Supplied entries —
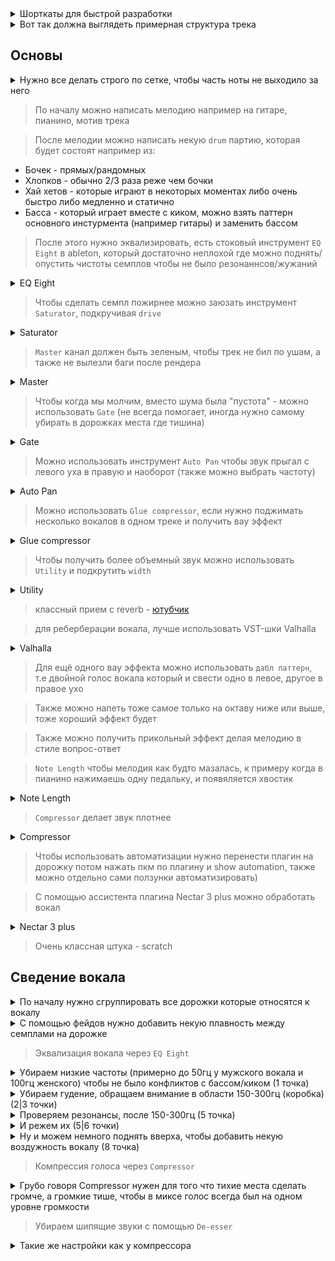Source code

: <details>
  <hr />
  <summary>Шорткаты для быстрой разработки</summary>
  <img alt="image" src="https://user-images.githubusercontent.com/79831859/155879351-b1c15219-d845-40b9-83d1-e47b0ab2b42d.png">
  <hr />
</details>

<details>
  <hr />
  <summary>Вот так должна выглядеть примерная структура трека</summary>
  <img alt="image" src="https://user-images.githubusercontent.com/79831859/155879029-e7bb8eaa-ef78-4b1b-8519-60b1c66902f1.png">
  <hr />
</details>

## Основы

<details>
  <hr />
  <summary>Нужно все делать строго по сетке, чтобы часть ноты не выходило за него</summary>
  <img alt="image" src="https://user-images.githubusercontent.com/79831859/155880500-58d777bb-604e-42ce-8106-e435476b7c98.png">
  <br />
  <br />
  <ul>
    <li>ctrl + shift + U (чтобы разместить все по сетке)</li>
  </ul>
  <hr />
</details>

> По началу можно написать мелодию например на гитаре, пианино, мотив трека

> После мелодии можно написать некую `drum` партию, которая будет состоят например из:

- Бочек - прямых/рандомных
- Хлопков - обычно 2/3 раза реже чем бочки
- Хай хетов - которые играют в некоторых моментах либо очень быстро либо медленно и статично
- Басса - который играет вместе с киком, можно взять паттерн основного инстурмента (например гитары) и заменить бассом

> После этого нужно эквализировать, есть стоковый инструмент `EQ Eight` в ableton, который достаточно неплохой где можно поднять/опустить чистоты семплов чтобы не было резонаннсов/жужаний

<details>
  <hr />
  <summary>EQ Eight</summary>
  <img alt="image" src="https://user-images.githubusercontent.com/79831859/155879782-dcaccfad-4b53-4439-a439-3b815ac64ee5.png">
  <br />
  <br />
  <ul>
    <li>Есть три части в эквалайзере - высокие (хай-хеты), средние (вокал, перкусии), низкие (кик, басс)</li>
    <li>Чтобы сделать звук ярче - можно чуть чуть поднять высокие</li>
    <li>При эквализации использовать более "широкую" полосу для вверха и более "узкую" для низов</li>
    <li>Изменения в одном диапазоне (вверх) будет влиять на другие диапазоны (низ/середина) - например если убрать низ, то вверх поднимается</li>
  </ul>
  <hr />
</details>

> Чтобы сделать семпл пожирнее можно заюзать инструмент `Saturator`, подкручивая `drive`

<details>
  <hr />
  <summary>Saturator</summary>
  <img alt="image" src="https://user-images.githubusercontent.com/79831859/155881511-db2103c1-41a5-4446-85f0-d2c2e8d4b003.png">
  <hr />
</details>

> `Master` канал должен быть зеленым, чтобы трек не бил по ушам, а также не вылезли баги после рендера

<details>
  <hr />
  <summary>Master</summary>
  <img alt="image" src="https://user-images.githubusercontent.com/79831859/155881911-352c926c-2c15-4e6c-99a1-c99454afccf0.png">
  <hr />
</details>

> Чтобы когда мы молчим, вместо шума была "пустота" - можно использовать `Gate` (не всегда помогает, иногда нужно самому убирать в дорожках места где тишина)

<details>
  <hr />
  <summary>Gate</summary>
  <img alt="image" src="https://user-images.githubusercontent.com/79831859/155881864-66e83e06-7058-42f0-9be2-0c8838874510.png">
  <hr />
</details>

> Можно использовать инструмент `Auto Pan` чтобы звук прыгал с левого уха в правую и наоборот (также можно выбрать частоту)

<details>
  <hr />
  <summary>Auto Pan</summary>
  <img alt="image" src="https://user-images.githubusercontent.com/79831859/155883155-d1adc67a-6cb0-4f8a-8139-7bf2b793ab72.png">
  <hr />
</details>

> Можно использовать `Glue compressor`, если нужно поджимать несколько вокалов в одном треке и получить вау эффект

<details>
  <hr />
  <summary>Glue compressor</summary>
  <img alt="image" src="https://user-images.githubusercontent.com/79831859/155884105-81b46ceb-31ea-4775-8500-dc80070cda13.png">
  <hr />
</details>

> Чтобы получить более объемный звук можно использовать `Utility` и подкрутить `width`

<details>
  <hr />
  <summary>Utility</summary>
  <img alt="image" src="https://user-images.githubusercontent.com/79831859/155884134-6356f8f4-f3c1-458d-9f32-6a991d73d40f.png">
  <hr />
</details>

> классный прием с reverb - [ютубчик](https://youtu.be/0GyYwpVfmds?t=3207)

> для реберберации вокала, лучше использовать VST-шки Valhalla

<details>
  <hr />
  <summary>Valhalla</summary>
  <img alt="image" src="https://user-images.githubusercontent.com/79831859/155885720-f33275d6-0b26-453f-88e4-61c874cb46e3.png">
  <hr />
</details>

> Для ещё одного вау эффекта можно использовать `дабл паттерн`, т.е двойной голос вокала который и свести одно в левое, другое в правое ухо

> Также можно напеть тоже самое только на октаву ниже или выше, тоже хороший эффект будет

> Также можно получить прикольный эффект делая мелодию в стиле вопрос-ответ

> `Note Length` чтобы мелодия как будто мазалась, к примеру когда в пианино нажимаешь одну педальку, и появяляется хвостик

<details>
  <hr />
  <summary>Note Length</summary>
  <img alt="image" src="https://user-images.githubusercontent.com/79831859/155883345-4b3b3a7e-4854-489b-bd45-4199e768dfb3.png">
  <hr />
</details>

> `Compressor` делает звук плотнее

<details>
  <hr />
  <summary>Compressor</summary>
  <img alt="image" src="https://user-images.githubusercontent.com/79831859/155884197-58abef03-675f-45ba-8847-855ec4e96876.png">
  <hr />
</details>

> Чтобы использовать автоматизации нужно перенести плагин на дорожку потом нажать пкм по плагину и show automation, также можно отдельно сами ползунки автоматизировать)

> С помощью ассистента плагина Nectar 3 plus можно обработать вокал

<details>
  <hr />
  <summary>Nectar 3 plus</summary>
  <img alt="image" src="https://user-images.githubusercontent.com/79831859/155883996-ce1f8f77-d104-4a2b-a2c7-1cb4c9dc4117.png">
  <hr />
</details>

> Очень классная штука - scratch

## Сведение вокала

<details>
  <hr />
  <summary>По началу нужно сгруппировать все дорожки которые относятся к вокалу</summary>
  <img alt="image" src="https://user-images.githubusercontent.com/79831859/155894401-fd68aca1-888b-4074-b4e6-1462d455581e.png">
  <hr />
</details>

<details>
  <hr />
  <summary>С помощью фейдов нужно добавить некую плавность между семплами на дорожке</summary>
  <img alt="image" src="https://user-images.githubusercontent.com/79831859/155894311-28f7cfdf-b84e-4f34-aedd-0503363cf83b.png">
  <hr />
</details>

> Эквализация вокала через `EQ Eight`

<details>
  <hr />
  <summary>Убираем низкие частоты (примерно до 50гц у мужского вокала и 100гц женского) чтобы не было конфликтов с бассом/киком (1 точка)</summary>
  <img width="994" alt="image" src="https://user-images.githubusercontent.com/79831859/155894534-a2078b42-e6f1-4377-a658-b15bda0c3638.png">
  <hr />
</details>
<details>
  <hr />
  <summary>Убираем гудение, обращаем внимание в области 150-300гц (коробка) (2|3 точки)</summary>
  <img alt="image" src="https://user-images.githubusercontent.com/79831859/155894743-3acefe06-34ab-4ab8-968d-14d80488cb4e.png">
  <hr />
</details>
<details>
  <hr />
  <summary>Проверяем резонансы, после 150-300гц (5 точка)</summary>
  <img alt="image" src="https://user-images.githubusercontent.com/79831859/155895179-3f7c9c12-bc9f-43bf-a5a2-ee4156cc53f4.png">
  <hr />
</details>
<details>
  <hr />
  <summary>И режем их (5|6 точки)</summary>
  <img alt="image" src="https://user-images.githubusercontent.com/79831859/155895253-82e6e15f-ff46-43d4-8a90-662c5bef88ef.png">
  <hr />
</details>
<details>
  <hr />
  <summary>Ну и можем немного поднять вверха, чтобы добавить некую воздужность вокалу (8 точка)</summary>
  <img alt="image" src="https://user-images.githubusercontent.com/79831859/155895410-571e20d2-0760-4618-8438-07555d152531.png">
  <hr />
</details>

> Компрессия голоса через `Compressor`

<details>
  <hr />
  <summary>Грубо говоря Compressor нужен для того что тихие места сделать громче, а громкие тише, чтобы в миксе голос всегда был на одном уровне громкости</summary>
  <img alt="image" src="https://user-images.githubusercontent.com/79831859/155895702-7fc9ff13-e9ee-406c-ad31-71f2f32bde50.png">
  <br />
  <br />
  <ul>
    <li>Ratio - отвечает за силу сжатия, насколько сильно будет сжиматься то что выше желтого круга</li>
    <li>Attack - насколько быстро срабатывает компрессор (обычно ставят короткий)</li>
    <li>Release - насколько быстро компрессор отпускает, т.е возвращает сигнал в свое исходное состояние (тоже короткий)</li>
    <li>Makeup - можно нажать сюда, чтобы чуть громче слышать</li>
  </ul>
  <br />

  <div>А также лайфхак! - можно отпустить до конца Thresh, а потом чуть чуть поднимать, регулировать</div>
  <br />
  <img alt="image" src="https://user-images.githubusercontent.com/79831859/155895902-d211a57a-cd07-49ff-9734-2c489314e0fe.png">
  <hr />
</details>

> Убираем шипящие звуки с помощью `De-esser`

<details>
  <hr />
  <summary>Такие же настройки как у компрессора</summary>
  <img alt="image" src="https://user-images.githubusercontent.com/79831859/155896671-bb15d6f5-8e58-4b8f-bd4b-b23887207b3e.png">
  <hr />
</details>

Exercise objective — Beginning at the line above with "<summary>С помощью фейдов" and finishing at the line with "<summary>Убираем низкие частоты", return each line exactly and return nothing else.

Answer to this task —
  <summary>С помощью фейдов нужно добавить некую плавность между семплами на дорожке</summary>
  <img alt="image" src="https://user-images.githubusercontent.com/79831859/155894311-28f7cfdf-b84e-4f34-aedd-0503363cf83b.png">
  <hr />
</details>

> Эквализация вокала через `EQ Eight`

<details>
  <hr />
  <summary>Убираем низкие частоты (примерно до 50гц у мужского вокала и 100гц женского) чтобы не было конфликтов с бассом/киком (1 точка)</summary>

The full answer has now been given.